Benefiting from the development of the nonlinear analysis theories, in recent years, many powerful tools, such as function spaces theories [35,36,37,38,39,40,41], regularity theories [42,43,44,45,46], the operator technique [47,48,49,50,51,52], the method of upper and lower solutions [53,54], the method of moving sphere [55], variational theories [56,57,58,59,60], and so on, have been developed to solve various partial or ordinary differential equations. Thus, inspired by the above results, in this paper, we investigate the iterative properties of positive solutions for Equation (1) by using the space and operator theory as well as some analytical techniques. Although Equation (1) and similar types of equations have been studied before, further results are still required. For example, the work [4] only obtained the existence of positive solutions for Equation (3), and so the result of the uniqueness of the solution is still unknown. In [1], Zhou et al. employed the fixed point theorem of the sum-type mixed monotone operator to establish the existence and uniqueness of a positive solution and construct iterative sequences for approximating the unique positive solution for a tempered fractional equation with more complex boundary conditions. However the method based on the fixed point theorem of the sum-type mixed monotone operator cannot yield the results of error estimates and the convergence rate between the exact and approximate solutions as well as the asymptotic behavior of the solution. Also, the method in [1] cannot handle equations for the case where nonlinear terms contain derivatives of unknown function such as Equation (1). Moreover, the nonlinear term of the work in [1] must be mixed monotone and cannot handle the cases where the nonlinear term of the equation is increasing only or decreasing only. In addition, in [1], a strong growth condition $\left(H_2\right)$ is applied:

$\left(H_2\right)$ For $\forall t\in [0,1],\gamma \in (0,1),u,v\in [0,+\infty ),$ there exists a constant $\xi \in (0,1)$, such that

$$f(t,\gamma u,{\gamma }^{-1}v)\ge {\phi }_p^{\xi }\left(\gamma \right)f(t,u,v)={\gamma }^{(p-1)\xi }f(t,u,v).$$

Clearly, $\left(H_2\right)$ is a strong growth condition limiting ${\phi }_p^{\xi }\left(\gamma \right)$ to a power function only, rather than a more general function. For example, it cannot handle the case $\phi \left(\gamma \right)=e^{\gamma }+1$ given in our condition $\left(\mathbf{G}\right)$. Hence in this paper, a new method is developed to study Equation (1), yielding many new results that have not been obtained previously.

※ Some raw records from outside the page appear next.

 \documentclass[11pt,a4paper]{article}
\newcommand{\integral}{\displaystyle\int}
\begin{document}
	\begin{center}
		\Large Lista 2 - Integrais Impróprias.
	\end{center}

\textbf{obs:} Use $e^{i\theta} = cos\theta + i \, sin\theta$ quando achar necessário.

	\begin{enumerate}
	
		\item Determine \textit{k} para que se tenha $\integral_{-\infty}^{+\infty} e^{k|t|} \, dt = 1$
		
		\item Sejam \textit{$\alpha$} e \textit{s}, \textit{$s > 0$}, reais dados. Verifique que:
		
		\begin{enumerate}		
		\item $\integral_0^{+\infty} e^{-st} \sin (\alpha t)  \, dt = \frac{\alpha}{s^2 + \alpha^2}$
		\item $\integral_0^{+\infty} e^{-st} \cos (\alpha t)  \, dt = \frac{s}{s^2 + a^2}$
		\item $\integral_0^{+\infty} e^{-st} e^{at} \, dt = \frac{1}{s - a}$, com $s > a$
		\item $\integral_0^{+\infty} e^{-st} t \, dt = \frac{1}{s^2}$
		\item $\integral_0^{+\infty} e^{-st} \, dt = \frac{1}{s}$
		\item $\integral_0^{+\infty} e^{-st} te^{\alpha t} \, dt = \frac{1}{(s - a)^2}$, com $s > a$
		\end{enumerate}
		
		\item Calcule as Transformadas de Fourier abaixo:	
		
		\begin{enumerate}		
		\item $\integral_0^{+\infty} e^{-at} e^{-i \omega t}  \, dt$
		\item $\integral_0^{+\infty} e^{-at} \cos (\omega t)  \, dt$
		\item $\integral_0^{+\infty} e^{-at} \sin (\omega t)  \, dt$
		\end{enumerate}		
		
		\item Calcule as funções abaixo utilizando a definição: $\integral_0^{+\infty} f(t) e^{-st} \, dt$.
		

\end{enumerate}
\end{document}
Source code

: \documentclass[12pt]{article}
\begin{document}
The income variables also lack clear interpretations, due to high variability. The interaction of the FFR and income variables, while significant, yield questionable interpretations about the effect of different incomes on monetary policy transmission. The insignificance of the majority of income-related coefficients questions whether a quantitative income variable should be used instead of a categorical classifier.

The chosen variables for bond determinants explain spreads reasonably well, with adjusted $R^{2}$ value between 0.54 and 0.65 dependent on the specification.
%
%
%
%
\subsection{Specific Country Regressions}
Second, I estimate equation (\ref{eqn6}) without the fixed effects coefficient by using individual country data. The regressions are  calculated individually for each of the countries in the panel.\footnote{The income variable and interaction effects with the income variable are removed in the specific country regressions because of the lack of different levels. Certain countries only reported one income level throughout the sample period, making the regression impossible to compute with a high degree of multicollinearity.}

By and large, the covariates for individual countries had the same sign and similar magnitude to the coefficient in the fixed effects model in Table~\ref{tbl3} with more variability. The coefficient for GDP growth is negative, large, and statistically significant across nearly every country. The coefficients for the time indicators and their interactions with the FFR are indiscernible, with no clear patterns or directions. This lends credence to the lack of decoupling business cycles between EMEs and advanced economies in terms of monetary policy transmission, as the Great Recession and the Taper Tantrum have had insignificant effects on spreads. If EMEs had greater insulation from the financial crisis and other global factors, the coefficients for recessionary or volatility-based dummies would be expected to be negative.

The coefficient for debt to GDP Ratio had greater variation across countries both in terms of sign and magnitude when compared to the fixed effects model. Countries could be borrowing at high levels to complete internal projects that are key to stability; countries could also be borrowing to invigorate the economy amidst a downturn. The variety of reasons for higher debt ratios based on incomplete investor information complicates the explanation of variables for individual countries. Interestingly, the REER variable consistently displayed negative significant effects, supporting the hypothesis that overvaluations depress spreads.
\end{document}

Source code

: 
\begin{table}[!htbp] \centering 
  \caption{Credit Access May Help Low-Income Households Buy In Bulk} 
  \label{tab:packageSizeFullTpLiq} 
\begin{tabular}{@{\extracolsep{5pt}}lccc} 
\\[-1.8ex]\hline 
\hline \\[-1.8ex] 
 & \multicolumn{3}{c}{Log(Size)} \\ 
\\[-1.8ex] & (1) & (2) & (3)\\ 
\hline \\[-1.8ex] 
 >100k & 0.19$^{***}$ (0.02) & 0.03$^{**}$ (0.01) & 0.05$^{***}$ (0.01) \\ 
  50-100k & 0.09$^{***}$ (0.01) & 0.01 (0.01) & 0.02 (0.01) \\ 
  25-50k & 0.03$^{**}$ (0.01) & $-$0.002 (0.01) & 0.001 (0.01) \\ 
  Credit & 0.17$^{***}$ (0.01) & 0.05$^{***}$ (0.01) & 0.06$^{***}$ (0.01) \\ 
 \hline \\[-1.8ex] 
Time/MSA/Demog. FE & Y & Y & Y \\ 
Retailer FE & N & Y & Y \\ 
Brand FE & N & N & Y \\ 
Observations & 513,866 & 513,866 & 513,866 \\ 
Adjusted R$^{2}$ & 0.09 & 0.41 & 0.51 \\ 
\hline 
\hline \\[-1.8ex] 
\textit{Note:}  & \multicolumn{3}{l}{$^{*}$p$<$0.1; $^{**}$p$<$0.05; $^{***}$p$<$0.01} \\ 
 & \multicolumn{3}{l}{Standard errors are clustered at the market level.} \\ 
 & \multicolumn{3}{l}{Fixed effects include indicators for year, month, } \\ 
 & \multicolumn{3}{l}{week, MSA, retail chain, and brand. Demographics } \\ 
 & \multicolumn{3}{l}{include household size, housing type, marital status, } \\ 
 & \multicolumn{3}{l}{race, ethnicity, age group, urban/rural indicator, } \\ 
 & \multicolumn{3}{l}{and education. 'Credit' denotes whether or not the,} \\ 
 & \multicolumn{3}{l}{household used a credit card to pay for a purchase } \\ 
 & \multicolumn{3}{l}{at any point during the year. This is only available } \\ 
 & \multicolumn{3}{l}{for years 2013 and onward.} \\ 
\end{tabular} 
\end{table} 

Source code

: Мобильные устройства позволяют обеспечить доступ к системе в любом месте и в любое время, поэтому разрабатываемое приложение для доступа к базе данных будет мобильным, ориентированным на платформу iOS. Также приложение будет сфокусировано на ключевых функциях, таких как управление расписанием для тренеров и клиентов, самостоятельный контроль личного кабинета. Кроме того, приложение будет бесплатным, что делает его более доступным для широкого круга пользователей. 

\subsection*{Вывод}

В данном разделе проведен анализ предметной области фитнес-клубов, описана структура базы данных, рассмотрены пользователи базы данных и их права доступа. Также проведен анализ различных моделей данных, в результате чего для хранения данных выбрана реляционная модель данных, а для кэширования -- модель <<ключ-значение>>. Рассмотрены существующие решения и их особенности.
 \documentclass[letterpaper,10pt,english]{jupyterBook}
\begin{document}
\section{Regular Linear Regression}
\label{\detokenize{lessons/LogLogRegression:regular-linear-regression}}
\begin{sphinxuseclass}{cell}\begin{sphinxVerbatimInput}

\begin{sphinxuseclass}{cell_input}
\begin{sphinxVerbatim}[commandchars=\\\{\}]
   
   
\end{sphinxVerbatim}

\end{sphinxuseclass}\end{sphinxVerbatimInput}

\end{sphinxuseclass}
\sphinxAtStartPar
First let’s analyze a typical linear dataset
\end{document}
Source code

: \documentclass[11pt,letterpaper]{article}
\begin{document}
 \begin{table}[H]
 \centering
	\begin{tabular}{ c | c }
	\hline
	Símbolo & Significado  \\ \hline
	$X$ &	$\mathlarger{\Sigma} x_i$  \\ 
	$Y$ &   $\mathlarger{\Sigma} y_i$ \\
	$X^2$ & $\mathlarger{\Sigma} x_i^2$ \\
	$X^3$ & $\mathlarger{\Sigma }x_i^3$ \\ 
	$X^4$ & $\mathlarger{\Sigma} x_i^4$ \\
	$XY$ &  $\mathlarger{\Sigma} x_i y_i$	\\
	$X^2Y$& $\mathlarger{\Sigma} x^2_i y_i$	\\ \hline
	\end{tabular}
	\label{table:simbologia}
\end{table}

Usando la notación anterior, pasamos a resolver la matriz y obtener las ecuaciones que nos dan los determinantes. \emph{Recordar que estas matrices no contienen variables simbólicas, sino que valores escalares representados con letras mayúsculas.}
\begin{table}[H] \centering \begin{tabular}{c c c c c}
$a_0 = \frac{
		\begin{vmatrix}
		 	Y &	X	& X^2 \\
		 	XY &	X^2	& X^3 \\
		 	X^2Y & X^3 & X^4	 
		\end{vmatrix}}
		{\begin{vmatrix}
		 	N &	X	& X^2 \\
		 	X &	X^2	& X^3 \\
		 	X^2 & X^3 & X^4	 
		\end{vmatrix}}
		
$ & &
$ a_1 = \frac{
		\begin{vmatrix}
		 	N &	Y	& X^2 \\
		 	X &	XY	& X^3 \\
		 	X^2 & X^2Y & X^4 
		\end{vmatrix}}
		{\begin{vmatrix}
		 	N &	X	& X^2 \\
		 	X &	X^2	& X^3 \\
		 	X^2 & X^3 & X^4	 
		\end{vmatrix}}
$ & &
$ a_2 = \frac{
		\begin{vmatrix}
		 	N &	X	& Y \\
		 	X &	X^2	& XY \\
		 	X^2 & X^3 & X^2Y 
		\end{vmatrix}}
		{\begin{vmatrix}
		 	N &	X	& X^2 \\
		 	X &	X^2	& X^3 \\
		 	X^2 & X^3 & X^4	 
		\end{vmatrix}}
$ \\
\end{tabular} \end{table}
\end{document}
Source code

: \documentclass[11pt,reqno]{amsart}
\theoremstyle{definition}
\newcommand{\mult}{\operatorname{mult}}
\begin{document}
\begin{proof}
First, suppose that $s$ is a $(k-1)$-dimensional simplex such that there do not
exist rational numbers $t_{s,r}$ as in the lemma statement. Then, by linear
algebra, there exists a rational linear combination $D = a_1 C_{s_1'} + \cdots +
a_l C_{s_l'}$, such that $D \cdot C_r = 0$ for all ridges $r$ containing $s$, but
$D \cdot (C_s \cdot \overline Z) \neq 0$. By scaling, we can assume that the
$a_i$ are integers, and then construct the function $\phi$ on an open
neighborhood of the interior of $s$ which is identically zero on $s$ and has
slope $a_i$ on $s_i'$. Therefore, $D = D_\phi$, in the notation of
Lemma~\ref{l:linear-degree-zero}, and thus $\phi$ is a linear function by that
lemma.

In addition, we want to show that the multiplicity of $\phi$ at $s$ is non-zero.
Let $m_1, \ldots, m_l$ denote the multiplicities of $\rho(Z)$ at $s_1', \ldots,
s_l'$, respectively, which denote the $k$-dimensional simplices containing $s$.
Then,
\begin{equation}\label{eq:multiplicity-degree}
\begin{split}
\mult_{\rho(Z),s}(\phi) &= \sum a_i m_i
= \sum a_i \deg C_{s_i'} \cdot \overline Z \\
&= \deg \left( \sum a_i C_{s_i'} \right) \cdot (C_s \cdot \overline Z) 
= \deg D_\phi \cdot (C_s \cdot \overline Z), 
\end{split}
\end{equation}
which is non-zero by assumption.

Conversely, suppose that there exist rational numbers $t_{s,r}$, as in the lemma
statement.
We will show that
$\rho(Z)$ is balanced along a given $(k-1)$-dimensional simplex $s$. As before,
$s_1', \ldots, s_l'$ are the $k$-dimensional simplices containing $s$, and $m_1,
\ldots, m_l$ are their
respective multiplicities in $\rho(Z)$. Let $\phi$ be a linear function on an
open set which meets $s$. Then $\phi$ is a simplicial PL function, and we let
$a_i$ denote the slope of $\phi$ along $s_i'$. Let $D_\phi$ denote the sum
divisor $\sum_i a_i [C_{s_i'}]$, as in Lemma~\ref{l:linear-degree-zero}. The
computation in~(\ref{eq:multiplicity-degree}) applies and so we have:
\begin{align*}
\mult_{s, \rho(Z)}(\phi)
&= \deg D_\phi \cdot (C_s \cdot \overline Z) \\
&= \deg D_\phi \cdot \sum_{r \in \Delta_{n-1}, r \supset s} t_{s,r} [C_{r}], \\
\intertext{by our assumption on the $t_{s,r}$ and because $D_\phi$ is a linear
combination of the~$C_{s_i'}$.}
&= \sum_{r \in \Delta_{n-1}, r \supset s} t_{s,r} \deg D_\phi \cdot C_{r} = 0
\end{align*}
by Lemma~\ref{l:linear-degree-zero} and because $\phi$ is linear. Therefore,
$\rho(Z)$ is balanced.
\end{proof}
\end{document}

The main contribution of this paper is that we not only weaken a basic growth condition, which was used in some previous work [1,61,62,63,64,65] (see Remark 5 given in Section 3) but also establish some new and complete results on the iterative properties of positive solutions, including the uniqueness and existence of positive solutions, a sequence of iterations that converges to the unique solution, the error estimate of the solution and convergence rate, as well as the asymptotic behavior of the solution. The iterative properties of solutions are crucial for one to understand the natural phenomena governed by the equations. In addition, the nonlinearity and boundary conditions of Equation (1) include a tempered fractional derivative of unknown functions. In particular, the boundary conditions of Equation (1) are nonlocal, which allows the equation to describe natural phenomena over a wide range and long time. To the best of our knowledge, no work has been reported for the cases where boundary conditions and nonlinearities all include the tempered fractional derivative of unknown functions, and so this work also contributes in this area.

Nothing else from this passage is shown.